Several writers joined Akunin's appeal and met crowds of Moscow residents near the statue of poet Alexander Pushkin in the first big rally since Vladimir Putin began his third term as Russian
The protest walk had received no formal approval from the city but was not dispersed by police despite gathering a massive crowd that blocked traffic as it advanced along Moscow's famous boulevard ring.
AFP correspondents estimated the crowd at five to seven thousand people, while Moscow police said about two thousand attended, reporting no significant problems aside from "traffic difficulties".
Akunin, whose period detective novels have been translated into many languages, has attended opposition rallies and taken part in a celebrity group that urged people to act as vote monitors during the presidential poll.
He and other Russian
cultural figures, including writer Dmitry Bykov, musician Andrei Makarevich and novelist Lyudmila Ulitskaya, signed books and gave autographs as the procession strolled a little more than two kilometres (1.25 miles) to the Chistye Prudy neighborhood.
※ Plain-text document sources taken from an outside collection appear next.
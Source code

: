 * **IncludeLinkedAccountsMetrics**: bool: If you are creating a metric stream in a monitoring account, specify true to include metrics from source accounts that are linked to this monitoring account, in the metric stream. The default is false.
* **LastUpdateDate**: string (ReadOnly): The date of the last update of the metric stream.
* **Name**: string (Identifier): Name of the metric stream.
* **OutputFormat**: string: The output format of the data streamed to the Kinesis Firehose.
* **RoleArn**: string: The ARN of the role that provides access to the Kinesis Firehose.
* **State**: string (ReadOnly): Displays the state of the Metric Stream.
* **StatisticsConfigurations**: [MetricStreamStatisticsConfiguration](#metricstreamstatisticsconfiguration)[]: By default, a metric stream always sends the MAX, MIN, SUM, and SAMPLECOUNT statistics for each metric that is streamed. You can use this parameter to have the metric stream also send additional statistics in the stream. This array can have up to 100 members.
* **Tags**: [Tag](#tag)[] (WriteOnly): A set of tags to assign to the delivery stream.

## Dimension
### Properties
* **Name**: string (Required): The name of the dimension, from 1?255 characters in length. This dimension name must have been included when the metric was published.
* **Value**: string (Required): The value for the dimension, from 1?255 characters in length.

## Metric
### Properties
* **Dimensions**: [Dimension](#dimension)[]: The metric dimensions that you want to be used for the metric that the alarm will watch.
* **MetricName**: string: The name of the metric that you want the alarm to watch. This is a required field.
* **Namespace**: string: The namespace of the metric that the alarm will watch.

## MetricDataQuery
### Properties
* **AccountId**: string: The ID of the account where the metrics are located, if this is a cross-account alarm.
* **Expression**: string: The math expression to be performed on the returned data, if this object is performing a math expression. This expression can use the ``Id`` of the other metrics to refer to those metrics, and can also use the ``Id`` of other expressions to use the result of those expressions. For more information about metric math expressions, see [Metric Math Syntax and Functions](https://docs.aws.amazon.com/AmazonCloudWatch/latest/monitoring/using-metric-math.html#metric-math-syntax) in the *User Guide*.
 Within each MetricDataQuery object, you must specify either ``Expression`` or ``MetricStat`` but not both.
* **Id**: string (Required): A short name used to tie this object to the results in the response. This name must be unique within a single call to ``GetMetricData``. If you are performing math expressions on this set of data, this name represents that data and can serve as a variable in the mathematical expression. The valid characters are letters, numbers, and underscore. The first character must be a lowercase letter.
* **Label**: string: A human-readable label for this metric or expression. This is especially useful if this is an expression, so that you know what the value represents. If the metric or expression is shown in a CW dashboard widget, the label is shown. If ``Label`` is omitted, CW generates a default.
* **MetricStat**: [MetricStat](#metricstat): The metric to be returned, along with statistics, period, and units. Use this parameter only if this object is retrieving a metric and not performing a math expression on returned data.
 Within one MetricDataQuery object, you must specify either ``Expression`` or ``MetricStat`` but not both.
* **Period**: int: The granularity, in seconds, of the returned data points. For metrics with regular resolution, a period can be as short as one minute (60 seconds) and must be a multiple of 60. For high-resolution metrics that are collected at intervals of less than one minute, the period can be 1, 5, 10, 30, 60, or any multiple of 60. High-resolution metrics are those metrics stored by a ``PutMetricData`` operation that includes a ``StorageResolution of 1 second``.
Many then congregated near a peaceful sit-in where opposition activists have camped out since May 9 after riot police dispersed gatherings in other squares.
Authorities have detained hundreds of people over the past week, starting with a major protest rally on May 6 before Putin's inauguration that turned violent and has lead to a criminal probe into inciting riots and attacking police.
The police have not yet tried to clear the opposition camp, where more than a thousand people gather each evening, and more than one hundred stay overnight.